Lo stato non può fallire, almeno non potebbe, in quanto può sempre imporre un regime durissimo ai cittadini per rientrare dal debito ed alla faccia di coloro che sono convinti del fatto che l'esser parte dell'europa ci tenga fuori dal pericolo di ricadere in una dittatura rammento che all'europa di noi non frega niente e che se raddrizza il bilancio è pronta a sostenere, ovviamente non a parole ma nei fatti si, anche una dittatura.
tu continui a usare termini relativi al bilancio aziendali che sono fuori luogo

un debito che sale in termini assoluti, ma relativamente meno dell'effetto combinato di crescita e inflazione, significa che l'andamento del debito è posizionato su una parabola discendente

non è questione di opinione, è matematica


l'andamento della spesa c'entra relativamente perchè è solo una delle due variabili

una spesa costante in termini reali significaun taglio sia in termini reali (inflazione) che relativi (per la crescita del pil)

mi pare che sia tu a voler intorpidire il discorso, 100$ oggi non sono uguali a 100$ domani, e questo vale ugualmente per un bilancio aziendaleo... i termini assoluti contano poco... d'altra parte il denaro è semplicemente una unità di misura della ricchezza

la differenza sostanziale sta nell'andamento del rapporto debito pil, quando questo aumenta sei posizionato su una parabola crescente, ovvero in una situazione di finanza strutturalmente squilibrata... E questa è la situazione alla fine del berlusconismo

Fritz!
01-03-2007, 22:05
Sono d'accordo, ma non nel breve periodo, i dati odierni lo dimostrano. L'Italia riesce a crescere e a mantenere i conti in ordine e comunque il rapporto debito/PIL è stato sempre (tranne forse nel 2005) in diminuzione. .

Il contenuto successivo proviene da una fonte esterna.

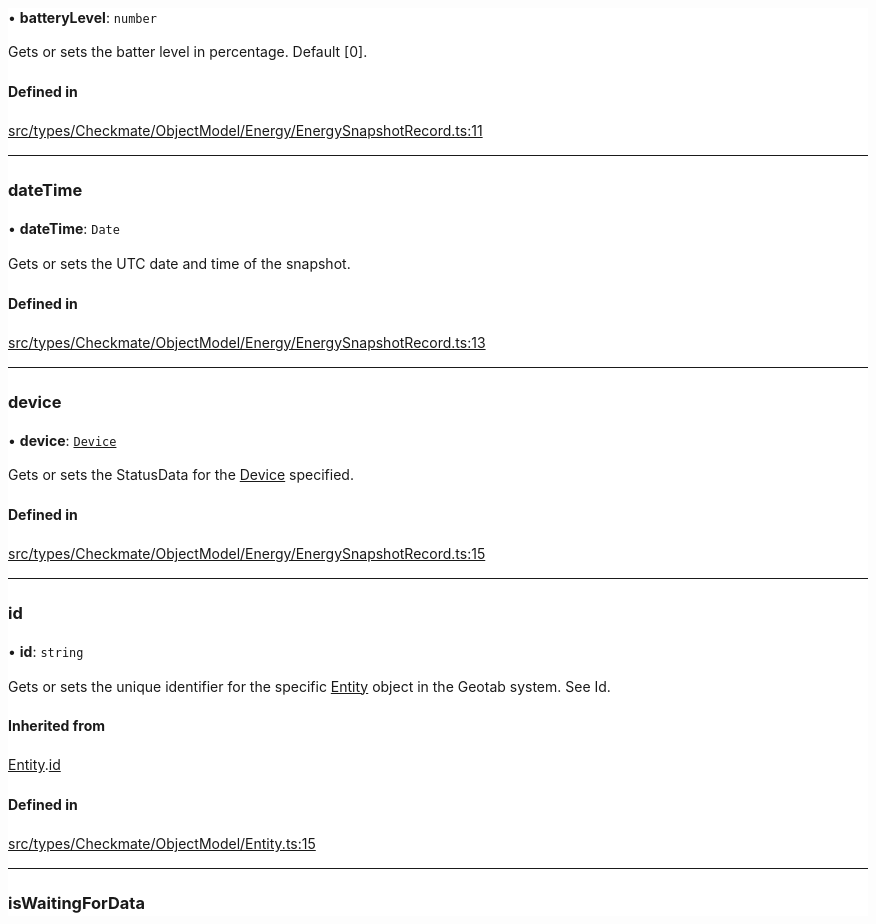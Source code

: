 • **batteryLevel**: `number`

Gets or sets the batter level in percentage. Default [0].

#### Defined in

[src/types/Checkmate/ObjectModel/Energy/EnergySnapshotRecord.ts:11](https://github.com/fairfleet/geotab/blob/d57d931/src/types/Checkmate/ObjectModel/Energy/EnergySnapshotRecord.ts#L11)

___

### dateTime

• **dateTime**: `Date`

Gets or sets the UTC date and time of the snapshot.

#### Defined in

[src/types/Checkmate/ObjectModel/Energy/EnergySnapshotRecord.ts:13](https://github.com/fairfleet/geotab/blob/d57d931/src/types/Checkmate/ObjectModel/Energy/EnergySnapshotRecord.ts#L13)

___

### device

• **device**: [`Device`](Device.md)

Gets or sets the StatusData for the [Device](Device.md) specified.

#### Defined in

[src/types/Checkmate/ObjectModel/Energy/EnergySnapshotRecord.ts:15](https://github.com/fairfleet/geotab/blob/d57d931/src/types/Checkmate/ObjectModel/Energy/EnergySnapshotRecord.ts#L15)

___

### id

• **id**: `string`

Gets or sets the unique identifier for the specific [Entity](Entity.md) object in the Geotab system. See Id.

#### Inherited from

[Entity](Entity.md).[id](Entity.md#id)

#### Defined in

[src/types/Checkmate/ObjectModel/Entity.ts:15](https://github.com/fairfleet/geotab/blob/d57d931/src/types/Checkmate/ObjectModel/Entity.ts#L15)

___

### isWaitingForData
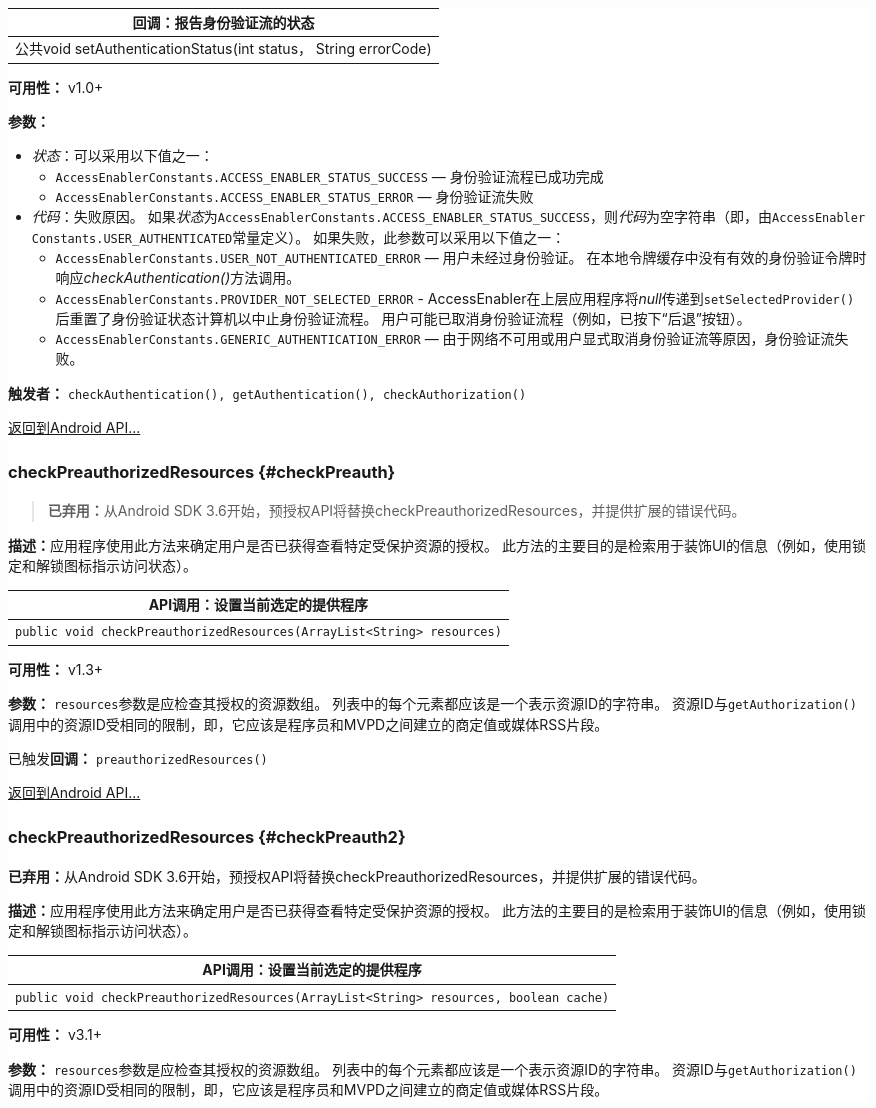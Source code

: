| 回调：报告身份验证流的状态 |
| --- |
| 公共void setAuthenticationStatus(int status， String errorCode) |

**可用性：** v1.0+

**参数：**

- *状态*：可以采用以下值之一：
   - `AccessEnablerConstants.ACCESS_ENABLER_STATUS_SUCCESS` — 身份验证流程已成功完成
   - `AccessEnablerConstants.ACCESS_ENABLER_STATUS_ERROR` — 身份验证流失败
- *代码*：失败原因。 如果&#x200B;*状态*&#x200B;为`AccessEnablerConstants.ACCESS_ENABLER_STATUS_SUCCESS`，则&#x200B;*代码*&#x200B;为空字符串（即，由`AccessEnablerConstants.USER_AUTHENTICATED`常量定义）。 如果失败，此参数可以采用以下值之一：
   - `AccessEnablerConstants.USER_NOT_AUTHENTICATED_ERROR` — 用户未经过身份验证。 在本地令牌缓存中没有有效的身份验证令牌时响应&#x200B;*checkAuthentication()*&#x200B;方法调用。
   - `AccessEnablerConstants.PROVIDER_NOT_SELECTED_ERROR` - AccessEnabler在上层应用程序将&#x200B;*null*&#x200B;传递到`setSelectedProvider()`后重置了身份验证状态计算机以中止身份验证流程。  用户可能已取消身份验证流程（例如，已按下“后退”按钮）。
   - `AccessEnablerConstants.GENERIC_AUTHENTICATION_ERROR` — 由于网络不可用或用户显式取消身份验证流等原因，身份验证流失败。

**触发者：** `checkAuthentication(), getAuthentication(), checkAuthorization()`

[返回到Android API...](#api)


### checkPreauthorizedResources {#checkPreauth}

>**已弃用：**&#x200B;从Android SDK 3.6开始，预授权API将替换checkPreauthorizedResources，并提供扩展的错误代码。

**描述：**&#x200B;应用程序使用此方法来确定用户是否已获得查看特定受保护资源的授权。 此方法的主要目的是检索用于装饰UI的信息（例如，使用锁定和解锁图标指示访问状态）。

| API调用：设置当前选定的提供程序 |
| --- |
| `public void checkPreauthorizedResources(ArrayList<String> resources)` |

**可用性：** v1.3+

**参数：** `resources`参数是应检查其授权的资源数组。 列表中的每个元素都应该是一个表示资源ID的字符串。 资源ID与`getAuthorization()`调用中的资源ID受相同的限制，即，它应该是程序员和MVPD之间建立的商定值或媒体RSS片段。

已触发&#x200B;**回调：** `preauthorizedResources()`

[返回到Android API...](#api)


### checkPreauthorizedResources {#checkPreauth2}

**已弃用：**&#x200B;从Android SDK 3.6开始，预授权API将替换checkPreauthorizedResources，并提供扩展的错误代码。

**描述：**&#x200B;应用程序使用此方法来确定用户是否已获得查看特定受保护资源的授权。 此方法的主要目的是检索用于装饰UI的信息（例如，使用锁定和解锁图标指示访问状态）。

| API调用：设置当前选定的提供程序 |
| --- |
| `public void checkPreauthorizedResources(ArrayList<String> resources, boolean cache)` |

**可用性：** v3.1+

**参数：** `resources`参数是应检查其授权的资源数组。 列表中的每个元素都应该是一个表示资源ID的字符串。 资源ID与`getAuthorization()`调用中的资源ID受相同的限制，即，它应该是程序员和MVPD之间建立的商定值或媒体RSS片段。
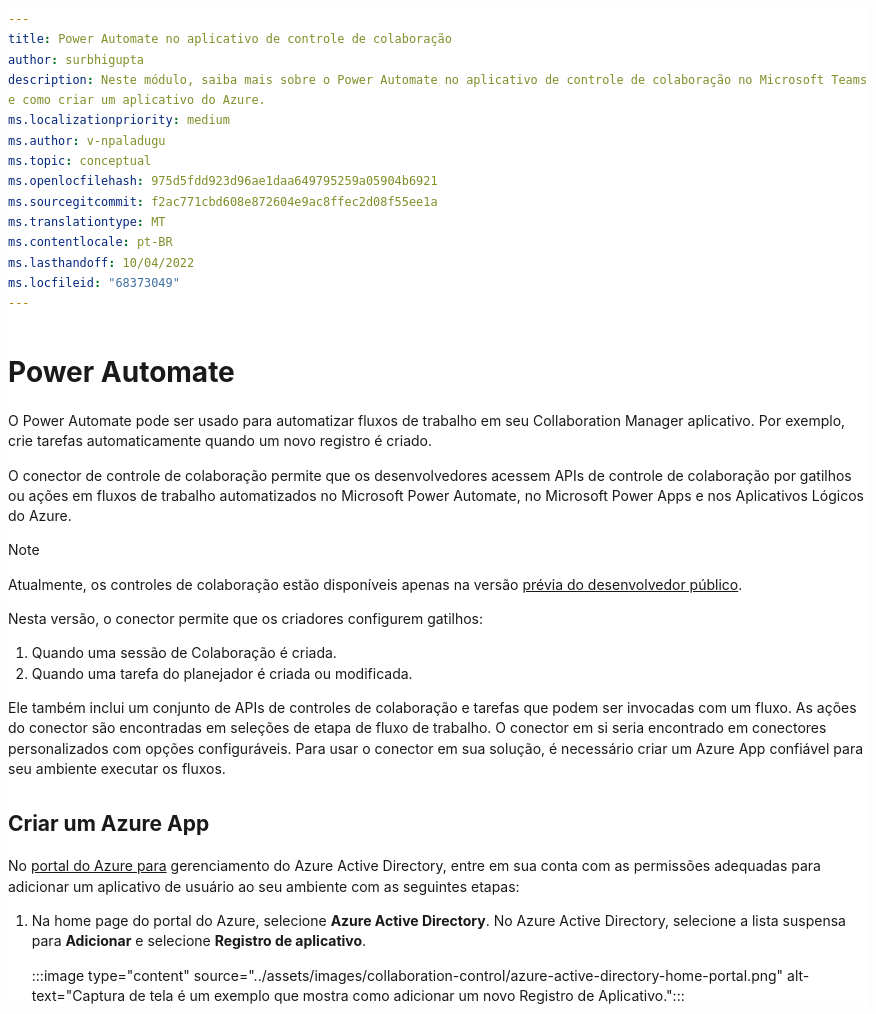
 ```yaml
---
title: Power Automate no aplicativo de controle de colaboração
author: surbhigupta
description: Neste módulo, saiba mais sobre o Power Automate no aplicativo de controle de colaboração no Microsoft Teams e como criar um aplicativo do Azure.
ms.localizationpriority: medium
ms.author: v-npaladugu
ms.topic: conceptual
ms.openlocfilehash: 975d5fdd923d96ae1daa649795259a05904b6921
ms.sourcegitcommit: f2ac771cbd608e872604e9ac8ffec2d08f55ee1a
ms.translationtype: MT
ms.contentlocale: pt-BR
ms.lasthandoff: 10/04/2022
ms.locfileid: "68373049"
---
```

# <a name="power-automate"></a>Power Automate

O Power Automate pode ser usado para automatizar fluxos de trabalho em seu Collaboration Manager aplicativo. Por exemplo, crie tarefas automaticamente quando um novo registro é criado.

O conector de controle de colaboração permite que os desenvolvedores acessem APIs de controle de colaboração por gatilhos ou ações em fluxos de trabalho automatizados no Microsoft Power Automate, no Microsoft Power Apps e nos Aplicativos Lógicos do Azure.

> [!NOTE]
> Atualmente, os controles de colaboração estão disponíveis apenas na versão [prévia do desenvolvedor público](~/resources/dev-preview/developer-preview-intro.md).

Nesta versão, o conector permite que os criadores configurem gatilhos:

1. Quando uma sessão de Colaboração é criada.
1. Quando uma tarefa do planejador é criada ou modificada.

Ele também inclui um conjunto de APIs de controles de colaboração e tarefas que podem ser invocadas com um fluxo. As ações do conector são encontradas em seleções de etapa de fluxo de trabalho. O conector em si seria encontrado em conectores personalizados com opções configuráveis. Para usar o conector em sua solução, é necessário criar um Azure App confiável para seu ambiente executar os fluxos.

## <a name="create-an-azure-app"></a>Criar um Azure App

No [portal do Azure para](https://ms.portal.azure.com/#home) gerenciamento do Azure Active Directory, entre em sua conta com as permissões adequadas para adicionar um aplicativo de usuário ao seu ambiente com as seguintes etapas:

1. Na home page do portal do Azure, selecione **Azure Active Directory**. No Azure Active Directory, selecione a lista suspensa para **Adicionar** e selecione **Registro de aplicativo**.

   :::image type="content" source="../assets/images/collaboration-control/azure-active-directory-home-portal.png" alt-text="Captura de tela é um exemplo que mostra como adicionar um novo Registro de Aplicativo.":::
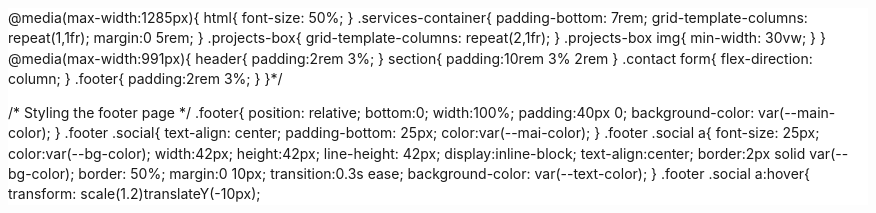 @media(max-width:1285px){
    html{
         font-size: 50%;
    }
    .services-container{
         padding-bottom: 7rem;
         grid-template-columns: repeat(1,1fr);
         margin:0 5rem;
    }
    .projects-box{
         grid-template-columns: repeat(2,1fr);
    }
    .projects-box img{
         min-width: 30vw;
    }
}
@media(max-width:991px){
    header{
         padding:2rem 3%;
    }
    section{
         padding:10rem 3% 2rem
    }
    .contact form{
         flex-direction: column;
    }
    .footer{
         padding:2rem 3%;
    }
}*/








/* Styling the footer page */
.footer{
     position: relative;
     bottom:0;
     width:100%;
     padding:40px 0;
     background-color: var(--main-color);
}
.footer .social{
     text-align: center;
     padding-bottom: 25px;
     color:var(--mai-color);
 }
 .footer .social a{
     font-size: 25px;
     color:var(--bg-color);
     width:42px;
     height:42px;
     line-height: 42px;
     display:inline-block;
     text-align:center;
     border:2px solid var(--bg-color);
     border: 50%;
     margin:0 10px;
     transition:0.3s ease; 
     background-color: var(--text-color);
 }
 .footer .social a:hover{
     transform: scale(1.2)translateY(-10px);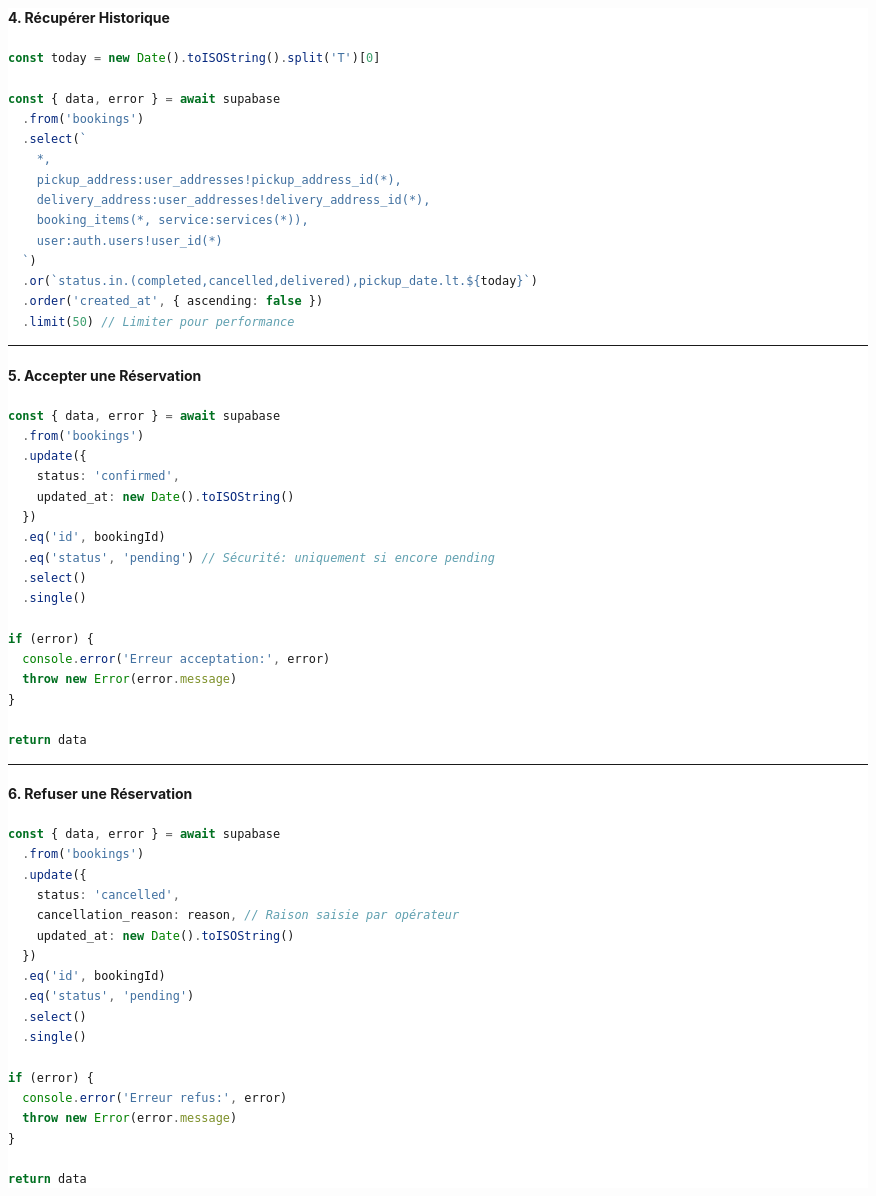 
#### 4. Récupérer Historique

```typescript
const today = new Date().toISOString().split('T')[0]

const { data, error } = await supabase
  .from('bookings')
  .select(`
    *,
    pickup_address:user_addresses!pickup_address_id(*),
    delivery_address:user_addresses!delivery_address_id(*),
    booking_items(*, service:services(*)),
    user:auth.users!user_id(*)
  `)
  .or(`status.in.(completed,cancelled,delivered),pickup_date.lt.${today}`)
  .order('created_at', { ascending: false })
  .limit(50) // Limiter pour performance
```

---

#### 5. Accepter une Réservation

```typescript
const { data, error } = await supabase
  .from('bookings')
  .update({
    status: 'confirmed',
    updated_at: new Date().toISOString()
  })
  .eq('id', bookingId)
  .eq('status', 'pending') // Sécurité: uniquement si encore pending
  .select()
  .single()

if (error) {
  console.error('Erreur acceptation:', error)
  throw new Error(error.message)
}

return data
```

---

#### 6. Refuser une Réservation

```typescript
const { data, error } = await supabase
  .from('bookings')
  .update({
    status: 'cancelled',
    cancellation_reason: reason, // Raison saisie par opérateur
    updated_at: new Date().toISOString()
  })
  .eq('id', bookingId)
  .eq('status', 'pending')
  .select()
  .single()

if (error) {
  console.error('Erreur refus:', error)
  throw new Error(error.message)
}

return data
```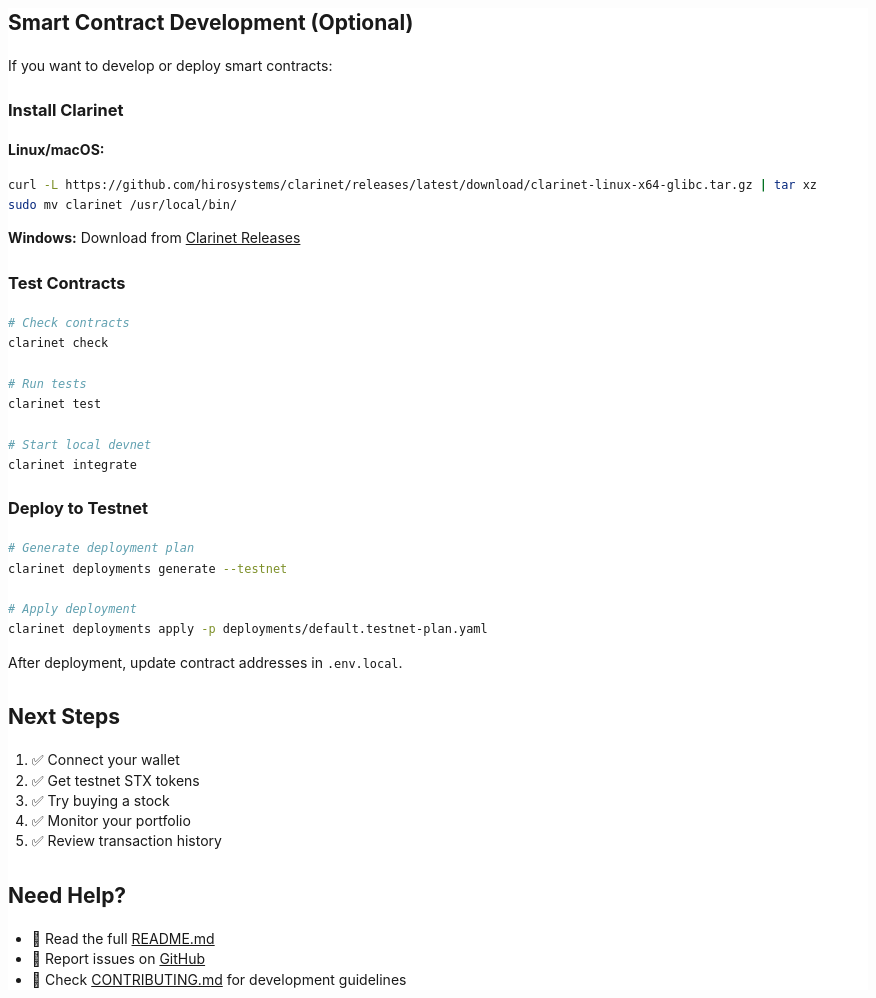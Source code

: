 ## Smart Contract Development (Optional)

If you want to develop or deploy smart contracts:

### Install Clarinet

**Linux/macOS:**
```bash
curl -L https://github.com/hirosystems/clarinet/releases/latest/download/clarinet-linux-x64-glibc.tar.gz | tar xz
sudo mv clarinet /usr/local/bin/
```

**Windows:**
Download from [Clarinet Releases](https://github.com/hirosystems/clarinet/releases)

### Test Contracts

```bash
# Check contracts
clarinet check

# Run tests
clarinet test

# Start local devnet
clarinet integrate
```

### Deploy to Testnet

```bash
# Generate deployment plan
clarinet deployments generate --testnet

# Apply deployment
clarinet deployments apply -p deployments/default.testnet-plan.yaml
```

After deployment, update contract addresses in `.env.local`.

## Next Steps

1. ✅ Connect your wallet
2. ✅ Get testnet STX tokens
3. ✅ Try buying a stock
4. ✅ Monitor your portfolio
5. ✅ Review transaction history

## Need Help?

- 📖 Read the full [README.md](README.md)
- 🐛 Report issues on [GitHub](https://github.com/sakshamojha56/Stockify/issues)
- 💬 Check [CONTRIBUTING.md](CONTRIBUTING.md) for development guidelines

Per la verità questi dati dimostrano che l'italia è sempre sull'orlo di una spirale di debito esplosiva, come nel '92

Pancho Villa
02-03-2007, 10:31
Amico mio il tuo discorso è molto bello ma contiene in se stesso una grave contraddizione nell'affermazione che l'italia cresce ma riesce nel mantenere i conti in ordine. CUT...
CUT...Va beh, comunque quello che conta è che il Paese non venga travolto dagli interessi sul debito, e questo non succede più nè succederà nei prox 5 anni almeno.